“We should send this to the client before every software development project,” one of my colleagues said to me in a Slack message. It accompanied a link to a TechCrunch column by Jon Evan about the oxymoron that is a software estimate. It outlines why software projects are almost always late, more expensive than originally thought, and hard to corral as a project. Here’s an excerpt:
Writing software is rarely a matter of doing something you already know exactly how to do. More often, it involves figuring out how to use your available tools to do something new. If you already knew exactly how long that would take, it wouldn’t be new…More typically, the thought process is more like: “I can see how I’d do it if I were rewriting that whole controller from scratch, but that would take days … is there an elegant hack where I can change the inputs to this function in such a way that I don’t have to rewrite its code? … what if I monkeypatch it at the class level? … wait, maybe there’s an API call that almost does what I want, then I can tweak the results — hang on, what if I outsource it via an asynchronous call to the external OS?”
In our experience as software creators here at Maark, there’s a lot of truth in the observation. Creating software is a complex task, both intrinsically and due to other factors such as the proliferation of platforms and devices out there and requirements that change in situ. Even something as simple as a change in a design element, something that’s relatively simple in a creative project like a brochure or a PowerPoint presentation, could have far-reaching effects on the development of an app and its timeline.

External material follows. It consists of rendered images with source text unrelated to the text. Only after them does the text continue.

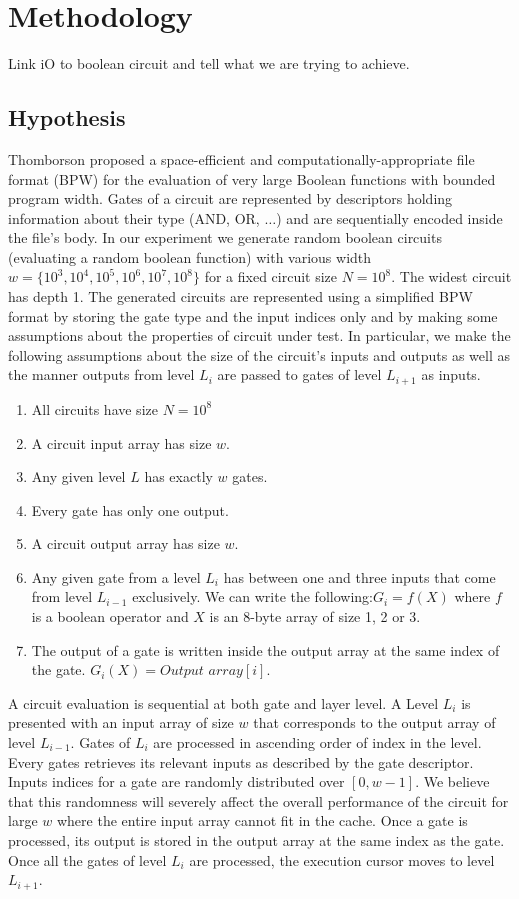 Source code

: \section{Methodology}
Link iO to boolean circuit and tell what we are trying to achieve.

\subsection{Hypothesis}
Thomborson proposed a space-efficient and computationally-appropriate file format (BPW) for the evaluation of very large Boolean functions with bounded program width\cite{clark}. Gates of a circuit are represented by descriptors holding information about their type (AND, OR, $\dots$) and are sequentially encoded inside the file's body. In our experiment we generate random boolean circuits (evaluating a random boolean function) with various width $w = \{ 10^3, 10^4, 10^5, 10^6, 10^7, 10^8\}$ for a fixed circuit size $N = 10^8$. The widest circuit has depth 1. The generated circuits are represented using a simplified BPW format by storing the gate type and the input indices only and by making some assumptions about the properties of circuit under test. In particular, we make the following assumptions about the size of the circuit's inputs and outputs as well as the manner outputs from level $L_i$ are passed to gates of level $L_{i+1}$ as inputs.
\begin{enumerate}  
\item All circuits have size $N = 10^8$
\item A circuit input array has size $w$.
\item Any given level $L$ has exactly $w$ gates.
\item Every gate has only one output.
\item A circuit output array has size $w$.
\item Any given gate from a level $L_i$ has between one and three inputs that come from level $L_{i-1}$ exclusively. We can write the following:\break $G_i = f(X)$ where $f$ is a boolean operator and $X$ is an 8-byte array of size 1, 2 or 3. 
\item The output of a gate is written inside the output array at the same index of the gate. $G_i(X) = Output$ $array[i]$.
\end{enumerate}
A circuit evaluation is sequential at both gate and layer level. A Level $L_i$ is presented with an input array of size $w$ that corresponds to the output array of level $L_{i-1}$. Gates of $L_i$ are processed in ascending order of index in the level. Every gates retrieves its relevant inputs as described by the gate descriptor. Inputs indices for a gate are randomly distributed over $[0, w-1]$. We believe that this randomness will severely affect the overall performance of the circuit for large $w$ where the entire input array cannot fit in the cache. Once a gate is processed, its output is stored in the output array at the same index as the gate. Once all the gates of level $L_i$ are processed, the execution cursor moves to level $L_{i+1}$.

But there is a secret to software estimation. It’s the same secret that is the key to everything in work and life: communication. The client needs to know before any SOW has been signed what they’re in for, especially if those clients are new to software creation.
It’s like old-school Catholic marriage counseling, where the priest sits down the prospective couple who are aglow with the potential of their marriage together and gives them a reality check. That marriage is hard, full of risk, and not something to be entered into lightly.
Actually, that’s a more apt analogy than at first glance. Software isn’t your usual agency project, where when it’s done, it’s done. At some point you call cut on a video. At some point the campaign launches. But software is a commitment. By both parties.
On the vendor side, it’s a commitment to being up front with the client when there are potential issues. To not being overly confident in estimations and timelines. To walking clients through documentation until they definitely understand it. To make sure costs are kept reasonable. To ensure that the software works. It has to work.
On the client side, it’s a commitment to putting in the effort to understand complex information architectures, wireframes, and requirements docs. It’s a commitment to understanding the ramifications of change. It’s a commitment to constant QA. It’s a commitment to upkeeping that software throughout its life cycle.
Because software is never, ever done. Not until its completely obsolete. The changing market of operating systems and devices and browsers and other platforms ensures that, not to mention changing IT and user requirements.
If a client isn’t ready for that type of commitment, maybe they shouldn’t be creating software…that is, unless they’re willing to go through software counseling first.